Each artist who responded to my research questions was also asked to sit for a video portrait. This meant five minutes alone in a room, looking back into a camera. I explained my interest in returning the gaze of those tasked with producing facial images for forensic identification, but also that I was interested in what it is to be turned into the kind of image we are tasked with making. And then framing these images with personal reflections on how each person came to be doing this work.
The process of sitting still and holding a gaze inevitably records the moment when external awareness turns inwards. The resulting images appear still, but tiny gestures – blinking, breathing, swallowing – reveal the passing of real time as they stare back at us.
The process also demanded another conversation about visibility: for personal or professional reasons, the retention of anonymity was a condition of participation for some. But it was also essential that the link between word and image, key ciphers of ‘self’, was kept intact even as other features – the nuances of accent and tone of individual voice, for instance – would be lost. So their words are now spoken in my voice, staging the researcher as interlocutor, as medium.
The work was conceived as an artistic conversation with a project by photographer Arne Svenson called Unspeaking Likeness (published in book form in 2016), where Svenson photographed forensic sculptures as if live subjects sitting for their portraits. His subjects cannot speak but exist because the people they are intended to represent have died without a name; they are a complex medium directed at recognition and identification.
My series of portraits, by contrast, is called Speaking Likeness. It features eighteen forensic artists from South Africa, the United Kingdom, the United States, South Korea and Japan.
I am not sure I managed to capture any of the artists whose work Svenson photographed. I do know one artist who sat for me declined his invitation to photograph her work. But as this work is designed as an ongoing project, perhaps these two projects can become more directly entangled.
Speaking Likeness is designed as an online piece, which a visitor will navigate via a series of thematic pathways (e.g. ‘It all started with...’; ‘The Names We Give’; 'There was this case...', ‘Matters of Care, Matters of Concern’; ‘Being Seen’ and so on). Selecting one theme brings up a virtual Lightbox of portraits of ‘active speakers’ for a particular theme. Clicking on each portrait activates the full-screen version of the narrated portrait. Once complete, it returns to the main menu, and you can navigate to the next theme, or replay the portraits as you wish.
During the residency, I worked with Alana Blignaut on the initial build of the site, and editing of the video elements in preparation for the audio voice-overs currently being scripted and recorded. As it forms part of my PhD submission, access will be password-protected until examination is complete, and to allow participants the right to withdraw (as per ethical guidelines) until that point. The hope is that it can be scaled up as a gallery-based installation, with each portrait on its own screen, staged as a piece of forensic theatre.
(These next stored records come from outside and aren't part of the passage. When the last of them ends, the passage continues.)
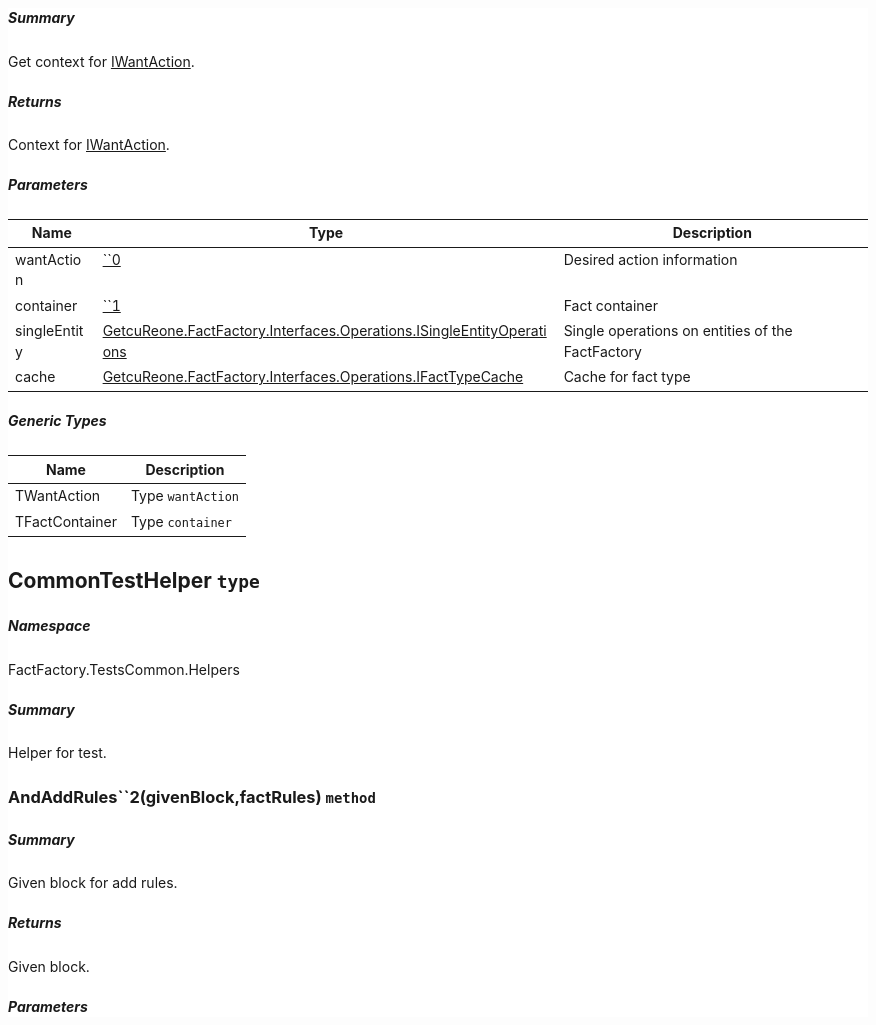 ##### Summary

Get context for [IWantAction](#T-GetcuReone-FactFactory-Interfaces-IWantAction 'GetcuReone.FactFactory.Interfaces.IWantAction').

##### Returns

Context for [IWantAction](#T-GetcuReone-FactFactory-Interfaces-IWantAction 'GetcuReone.FactFactory.Interfaces.IWantAction').

##### Parameters

| Name | Type | Description |
| ---- | ---- | ----------- |
| wantAction | [\`\`0](#T-``0 '``0') | Desired action information |
| container | [\`\`1](#T-``1 '``1') | Fact container |
| singleEntity | [GetcuReone.FactFactory.Interfaces.Operations.ISingleEntityOperations](#T-GetcuReone-FactFactory-Interfaces-Operations-ISingleEntityOperations 'GetcuReone.FactFactory.Interfaces.Operations.ISingleEntityOperations') | Single operations on entities of the FactFactory |
| cache | [GetcuReone.FactFactory.Interfaces.Operations.IFactTypeCache](#T-GetcuReone-FactFactory-Interfaces-Operations-IFactTypeCache 'GetcuReone.FactFactory.Interfaces.Operations.IFactTypeCache') | Cache for fact type |

##### Generic Types

| Name | Description |
| ---- | ----------- |
| TWantAction | Type `wantAction` |
| TFactContainer | Type `container` |

<a name='T-FactFactory-TestsCommon-Helpers-CommonTestHelper'></a>
## CommonTestHelper `type`

##### Namespace

FactFactory.TestsCommon.Helpers

##### Summary

Helper for test.

<a name='M-FactFactory-TestsCommon-Helpers-CommonTestHelper-AndAddRules``2-GetcuReone-GwtTestFramework-Entities-GivenBlock{``0,``1},GetcuReone-FactFactory-BaseEntities-FactRuleCollectionBase{GetcuReone-FactFactory-Entities-FactRule}-'></a>
### AndAddRules\`\`2(givenBlock,factRules) `method`

##### Summary

Given block for add rules.

##### Returns

Given block.

##### Parameters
Having Alana at A4 was also an opportunity to showcase her work Desire for the Public, which was modified for a single screen and installed in the library. We hosted an informal ‘interface’ on a Saturday morning, opening up our respective practices and current projects in a library-based conversation. Along with our Routine session, presented to the A4 team and invited guests, these encounters were useful in revisiting a ‘failed’ project called Instrumental. We spent time taking the project apart and reconsidering its various components. For now, it has become two discrete objects: an interactive tool called Face Theremin, which uses face-tracking to generate electronic tones based on a user’s changing facial expressions; and an online repository for our ongoing collaborative research into the human face as a technology of identity and identification which is, for now, hosted at www.speakinglikeness.online.